- Exercise objective -
List the lines of this listing that hold the word "staticflickr".

*** Material for this exercise Section Begins ***

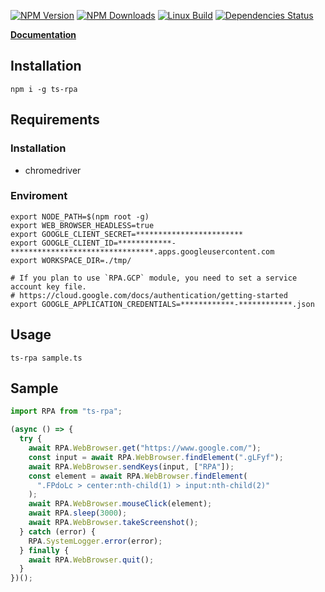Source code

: [![NPM Version][npm-image]][npm-url]
[![NPM Downloads][downloads-image]][downloads-url]
[![Linux Build][circleci-image]][circleci-url]
[![Dependencies Status][dependencies-image]][dependencies-url]

**[Documentation](https://ca-rpa.github.io/ts-rpa/)**

## Installation
```
npm i -g ts-rpa
```

## Requirements
### Installation
- chromedriver

### Enviroment
```
export NODE_PATH=$(npm root -g)
export WEB_BROWSER_HEADLESS=true
export GOOGLE_CLIENT_SECRET=************************
export GOOGLE_CLIENT_ID=************-********************************.apps.googleusercontent.com
export WORKSPACE_DIR=./tmp/

# If you plan to use `RPA.GCP` module, you need to set a service account key file.
# https://cloud.google.com/docs/authentication/getting-started
export GOOGLE_APPLICATION_CREDENTIALS=************-************.json
```

## Usage
```
ts-rpa sample.ts
```

## Sample
```js
import RPA from "ts-rpa";

(async () => {
  try {
    await RPA.WebBrowser.get("https://www.google.com/");
    const input = await RPA.WebBrowser.findElement(".gLFyf");
    await RPA.WebBrowser.sendKeys(input, ["RPA"]);
    const element = await RPA.WebBrowser.findElement(
      ".FPdoLc > center:nth-child(1) > input:nth-child(2)"
    );
    await RPA.WebBrowser.mouseClick(element);
    await RPA.sleep(3000);
    await RPA.WebBrowser.takeScreenshot();
  } catch (error) {
    RPA.SystemLogger.error(error);
  } finally {
    await RPA.WebBrowser.quit();
  }
})();
```
[npm-image]: https://img.shields.io/npm/v/express.svg
[npm-url]: https://npmjs.org/package/ts-rpa
[downloads-image]: https://img.shields.io/npm/dm/ts-rpa.svg
[downloads-url]: https://npmjs.org/package/ts-rpa
[circleci-image]: https://circleci.com/gh/ca-rpa/ts-rpa.svg?style=shield
[circleci-url]: https://circleci.com/gh/ca-rpa/ts-rpa
[dependencies-image]: https://david-dm.org/ca-rpa/ts-rpa/status.svg
[dependencies-url]: https://david-dm.org/ca-rpa/ts-rpa
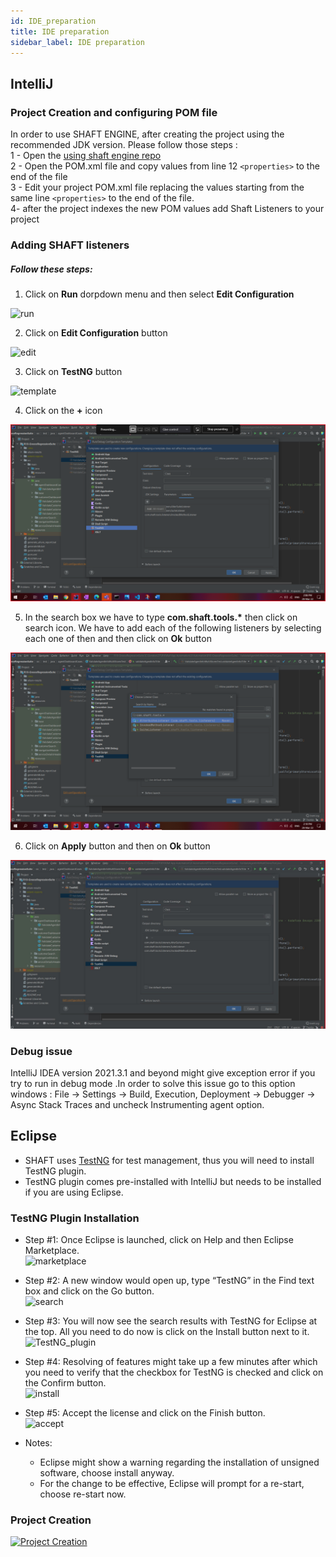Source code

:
 ```yaml
---
id: IDE_preparation
title: IDE preparation
sidebar_label: IDE preparation
---
```


## IntelliJ

### Project Creation and configuring POM file

In order to use SHAFT ENGINE, after creating the project using the recommended JDK version. Please follow those steps :<br/>
1 - Open the [using shaft engine repo](https://github.com/MohabMohie/using_SHAFT_ENGINE)<br/>
2 - Open the POM.xml file and copy values from line 12 `<properties>` to the end of the file<br/>
3 - Edit your project POM.xml file replacing the values starting from the same line `<properties>` to the end of the file.<br/>
4- after the project indexes the new POM values add Shaft Listeners to your project <br/>

### Adding SHAFT listeners

##### Follow these steps:

1. Click on **Run** dorpdown menu and then select **Edit Configuration**

![run](https://live.staticflickr.com/65535/51405765833_62bec5179c_c.jpg)

2. Click on **Edit Configuration** button

![edit](https://live.staticflickr.com/65535/51404743097_5c1f1e559d_c.jpg)

3. Click on **TestNG** button

![template](https://live.staticflickr.com/65535/51406472770_2ca0728272_c.jpg)

4. Click on the **+** icon

![add](screenshots/2.png)

5. In the search box we have to type **com.shaft.tools.\*** then click on search icon. We have to add each of the following listeners by selecting each one of then and then click on **Ok** button

![listeners](screenshots/3.png)

6. Click on **Apply** button and then on **Ok** button

![applyingConfiguration](screenshots/4.jpg)

### Debug issue

IntelliJ IDEA version 2021.3.1 and beyond might give exception error if you try to run in debug mode .In order to solve this issue go to this option windows : File -> Settings -> Build, Execution, Deployment -> Debugger -> Async Stack Traces and uncheck Instrumenting agent option.

## Eclipse

-   SHAFT uses [TestNG] for test management, thus you will need to install TestNG plugin.
-   TestNG plugin comes pre-installed with IntelliJ but needs to be installed if you are using Eclipse.

### TestNG Plugin Installation

-   Step #1: Once Eclipse is launched, click on Help and then Eclipse Marketplace.<br/>
    ![marketplace](https://cdn.lambdatest.com/blog/wp-content/uploads/2020/07/Eclipse-Marketplace.png)

-   Step #2: A new window would open up, type “TestNG” in the Find text box and click on the Go button.<br/>
    ![search](https://www.lambdatest.com/blog/wp-content/uploads/2020/07/testng.png)

-   Step #3: You will now see the search results with TestNG for Eclipse at the top. All you need to do now is click on the Install button next to it.<br/>
    ![TestNG_plugin](https://www.lambdatest.com/blog/wp-content/uploads/2020/07/TestNG-for-Eclipse.png)

-   Step #4: Resolving of features might take up a few minutes after which you need to verify that the checkbox for TestNG is checked and click on the Confirm button.<br/>
    ![install](https://www.lambdatest.com/blog/wp-content/uploads/2020/07/testng-with-eclipes.png)

-   Step #5: Accept the license and click on the Finish button.<br/>
    ![accept](https://www.lambdatest.com/blog/wp-content/uploads/2020/07/TestNG-installation.png)

-   Notes:
    -   Eclipse might show a warning regarding the installation of unsigned software, choose install anyway.<br/>
    -   For the change to be effective, Eclipse will prompt for a re-start, choose re-start now.

### Project Creation

[![Project Creation](https://img.youtube.com/vi/3TYGteD843M/0.jpg 'Click to view on Youtube')](https://www.youtube.com/watch?v=3TYGteD843M)

[testng]: https://testng.org/doc/
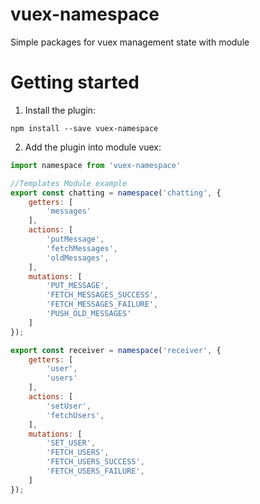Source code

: # vuex-namespace

Simple packages for vuex management state with module

# Getting started

1. Install the plugin:

```
npm install --save vuex-namespace
```

2. Add the plugin into module vuex:

```javascript
import namespace from 'vuex-namespace'

//Templates Module example
export const chatting = namespace('chatting', {
    getters: [
        'messages'
    ],
    actions: [
        'putMessage',
        'fetchMessages',
        'oldMessages',
    ],
    mutations: [
        'PUT_MESSAGE',
        'FETCH_MESSAGES_SUCCESS',
        'FETCH_MESSAGES_FAILURE',
        'PUSH_OLD_MESSAGES'
    ]
});

export const receiver = namespace('receiver', {
    getters: [
        'user',
        'users'
    ],
    actions: [
        'setUser',
        'fetchUsers',
    ],
    mutations: [
        'SET_USER',
        'FETCH_USERS',
        'FETCH_USERS_SUCCESS',
        'FETCH_USERS_FAILURE',
    ]
});
```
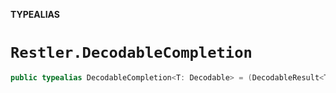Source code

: **TYPEALIAS**

# `Restler.DecodableCompletion`

```swift
public typealias DecodableCompletion<T: Decodable> = (DecodableResult<T>) -> Void
```
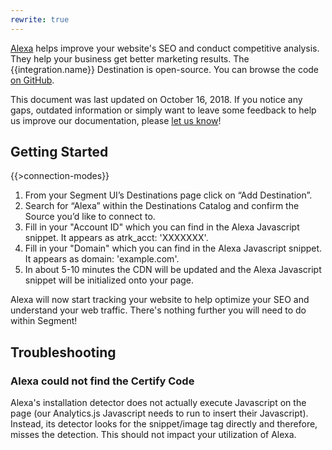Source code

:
 ```yaml
---
rewrite: true
---
```

[Alexa](https://www.alexa.com/) helps improve your website's SEO and conduct competitive analysis. They help your business get better marketing results. The {{integration.name}} Destination is open-source. You can browse the code [on GitHub](https://github.com/segment-integrations/analytics.js-integration-alexa).

This document was last updated on October 16, 2018. If you notice any gaps, outdated information or simply want to leave some feedback to help us improve our documentation, please [let us know](https://segment.com/help/contact)!

## Getting Started

{{>connection-modes}}

1. From your Segment UI’s Destinations page click on “Add Destination”.
2. Search for “Alexa” within the Destinations Catalog and confirm the Source you’d like to connect to.
3. Fill in your "Account ID" which you can find in the Alexa Javascript snippet. It appears as atrk_acct: 'XXXXXXX'.
4. Fill in your "Domain" which you can find in the Alexa Javascript snippet. It appears as domain: 'example.com'.
5. In about 5-10 minutes the CDN will be updated and the Alexa Javascript snippet will be initialized onto your page.

Alexa will now start tracking your website to help optimize your SEO and understand your web traffic. There's nothing further you will need to do within Segment!

## Troubleshooting

### Alexa could not find the Certify Code

Alexa's installation detector does not actually execute Javascript on the page (our Analytics.js Javascript needs to run to insert their Javascript). Instead, its detector looks for the snippet/image tag directly and therefore, misses the detection. This should not impact your utilization of Alexa.

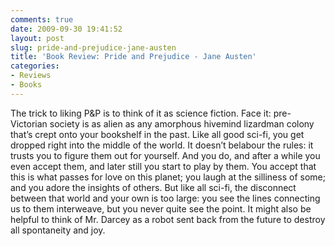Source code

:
 ```yaml
---
comments: true
date: 2009-09-30 19:41:52
layout: post
slug: pride-and-prejudice-jane-austen
title: 'Book Review: Pride and Prejudice - Jane Austen'
categories:
- Reviews
- Books
---
```


The trick to liking P&P is to think of it as science fiction. Face it: pre-Victorian society is as alien as any amorphous hivemind lizardman colony that’s crept onto your bookshelf in the past. Like all good sci-fi, you get dropped right into the middle of the world. It doesn’t belabour the rules: it trusts you to figure them out for yourself. And you do, and after a while you even accept them, and later still you start to play by them. You accept that this is what passes for love on this planet; you laugh at the silliness of some; and you adore the insights of others. But like all sci-fi, the disconnect between that world and your own is too large: you see the lines connecting us to them interweave, but you never quite see the point. It might also be helpful to think of Mr. Darcey as a robot sent back from the future to destroy all spontaneity and joy.
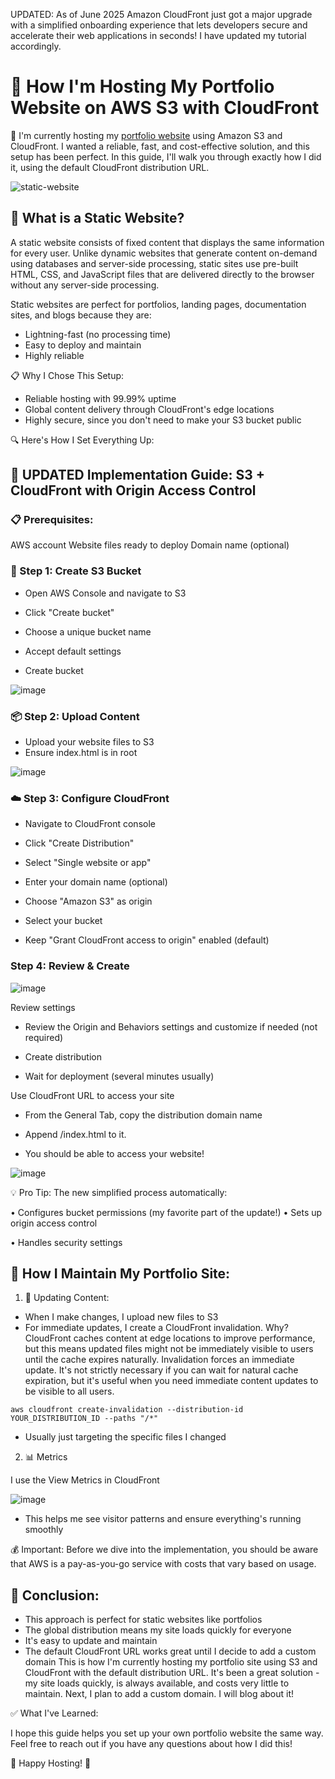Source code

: UPDATED: As of June 2025 Amazon CloudFront just got a major upgrade with a simplified onboarding experience that lets developers secure and accelerate their web applications in seconds! I have updated my tutorial accordingly.

# 🚀 How I'm Hosting My Portfolio Website on AWS S3 with CloudFront

🌟 I'm currently hosting my [portfolio website](https://d2b2q92b8w3i9s.cloudfront.net/portfolio.html) using Amazon S3 and CloudFront. I wanted a reliable, fast, and cost-effective solution, and this setup has been perfect. In this guide, I'll walk you through exactly how I did it, using the default CloudFront distribution URL.


![static-website](https://github.com/user-attachments/assets/103084c3-aad8-468b-a7e3-2d64d107cab7)


## 🤔 What is a Static Website?
A static website consists of fixed content that displays the same information for every user. Unlike dynamic websites that generate content on-demand using databases and server-side processing, static sites use pre-built HTML, CSS, and JavaScript files that are delivered directly to the browser without any server-side processing.

Static websites are perfect for portfolios, landing pages, documentation sites, and blogs because they are:
- Lightning-fast (no processing time)
- Easy to deploy and maintain
- Highly reliable

📋 Why I Chose This Setup:
- Reliable hosting with 99.99% uptime
- Global content delivery through CloudFront's edge locations
- Highly secure, since you don't need to make your S3 bucket public

🔍 Here's How I Set Everything Up:

## 🚀 UPDATED Implementation Guide: S3 + CloudFront with Origin Access Control


### 📋 Prerequisites:

AWS account
Website files ready to deploy
Domain name (optional)

### 🔧 Step 1: Create S3 Bucket

- Open AWS Console and navigate to S3

- Click "Create bucket"

- Choose a unique bucket name

- Accept default settings

- Create bucket

![image](https://github.com/user-attachments/assets/3a5f5059-5b67-4632-a9f7-1b6ffde85f18)


### 📦 Step 2: Upload Content

- Upload your website files to S3
- Ensure index.html is in root

![image](https://github.com/user-attachments/assets/e675ba2b-a19c-4259-8f36-e66fea7a54b7)


### ☁️ Step 3: Configure CloudFront

- Navigate to CloudFront console

- Click "Create Distribution"

- Select "Single website or app"

- Enter your domain name (optional)

- Choose "Amazon S3" as origin

- Select your bucket

- Keep "Grant CloudFront access to origin" enabled (default)

### Step 4: Review & Create

![image](https://github.com/user-attachments/assets/97a1092b-75b3-4d65-96d8-ac3890ea10c0)


 Review settings
- Review the Origin and Behaviors settings and customize if needed (not required)

- Create distribution

- Wait for deployment (several minutes usually)

Use CloudFront URL to access your site

- From the General Tab, copy the distribution domain name

- Append /index.html to it. 

- You should be able to access your website!


![image](https://github.com/user-attachments/assets/e6f1ebfc-4dc3-469c-b50b-f07fe22e04af)


💡 Pro Tip: The new simplified process automatically:

• Configures bucket permissions (my favorite part of the update!)
• Sets up origin access control 

• Handles security settings


## 🔄 How I Maintain My Portfolio Site:

1. 📝 Updating Content:

- When I make changes, I upload new files to S3
- For immediate updates, I create a CloudFront invalidation. Why? CloudFront caches content at edge locations to improve performance, but this means updated files might not be immediately visible to users until the cache expires naturally. Invalidation forces an immediate update. It's not strictly necessary if you can wait for natural cache expiration, but it's useful when you need immediate content updates to be visible to all users.

```
aws cloudfront create-invalidation --distribution-id YOUR_DISTRIBUTION_ID --paths "/*"
```
- Usually just targeting the specific files I changed


2. 📊 Metrics
 
I use the View Metrics in CloudFront

![image](https://github.com/user-attachments/assets/51193b1a-9cb5-48e9-b987-979b4591b275)


- This helps me see visitor patterns and ensure everything's running smoothly


💰 Important: Before we dive into the implementation, you should be aware that AWS is a pay-as-you-go service with costs that vary based on usage.

## 🎯 Conclusion:
- This approach is perfect for static websites like portfolios
- The global distribution means my site loads quickly for everyone
- It's easy to update and maintain
- The default CloudFront URL works great until I decide to add a custom domain
This is how I'm currently hosting my portfolio site using S3 and CloudFront with the default distribution URL. It's been a great solution - my site loads quickly, is always available, and costs very little to maintain.  Next, I plan to add a custom domain. I will blog about it!

✅ What I've Learned:

I hope this guide helps you set up your own portfolio website the same way. Feel free to reach out if you have any questions about how I did this!

🌟 Happy Hosting! 🌟
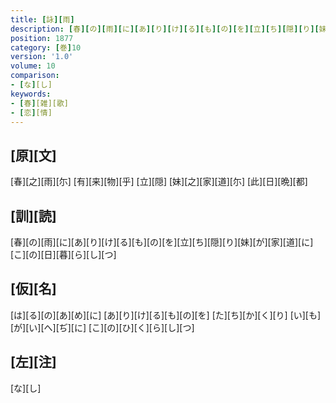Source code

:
 ```yaml
---
title: [詠][雨]
description: [春][の][雨][に][あ][り][け][る][も][の][を][立][ち][隠][り][妹][が][家][道][に][こ][の][日][暮][ら][し][つ]
position: 1877
category: [巻]10
version: '1.0'
volume: 10
comparison:
- [な][し]
keywords:
- [春][雑][歌]
- [恋][情]
---
```


## [原][文]

[春][之][雨][尓] [有][来][物][乎] [立][隠] [妹][之][家][道][尓] [此][日][晩][都]

## [訓][読]

[春][の][雨][に][あ][り][け][る][も][の][を][立][ち][隠][り][妹][が][家][道][に][こ][の][日][暮][ら][し][つ]

## [仮][名]

[は][る][の][あ][め][に] [あ][り][け][る][も][の][を] [た][ち][か][く][り] [い][も][が][い][へ][ぢ][に] [こ][の][ひ][く][ら][し][つ]

## [左][注]

[な][し]

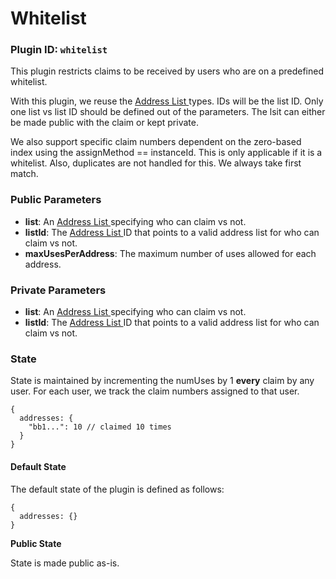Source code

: # Whitelist

### Plugin ID: `whitelist`

This plugin restricts claims to be received by users who are on a predefined whitelist.

With this plugin, we reuse the [Address List ](../../../core-concepts/address-lists-lists.md)types. IDs will be the list ID. Only one list vs list ID should be defined out of the parameters. The lsit can either be made public with the claim or kept private.

We also support specific claim numbers dependent on the zero-based index using the assignMethod == instanceId. This is only applicable if it is a whitelist. Also, duplicates are not handled for this. We always take first match.

### Public Parameters

* **list**: An [Address List ](../../../core-concepts/address-lists-lists.md)specifying who can claim vs not.
* **listId**: The  [Address List ](../../../core-concepts/address-lists-lists.md)ID that points to a valid address list for who can claim vs not.
* **maxUsesPerAddress**: The maximum number of uses allowed for each address.

### Private Parameters

* **list**: An [Address List ](../../../core-concepts/address-lists-lists.md)specifying who can claim vs not.
* **listId**: The  [Address List ](../../../core-concepts/address-lists-lists.md)ID that points to a valid address list for who can claim vs not.

### State

State is maintained by incrementing the numUses by 1 **every** claim by any user. For each user, we track the claim numbers assigned to that user.

```
{
  addresses: {
    "bb1...": 10 // claimed 10 times
  }
}
```

#### Default State

The default state of the plugin is defined as follows:

```
{
  addresses: {}
}
```

**Public State**

State is made public as-is.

*** Material for this exercise Section Ends ***

- Result of this task -
![run](https://live.staticflickr.com/65535/51405765833_62bec5179c_c.jpg)
![edit](https://live.staticflickr.com/65535/51404743097_5c1f1e559d_c.jpg)
![template](https://live.staticflickr.com/65535/51406472770_2ca0728272_c.jpg)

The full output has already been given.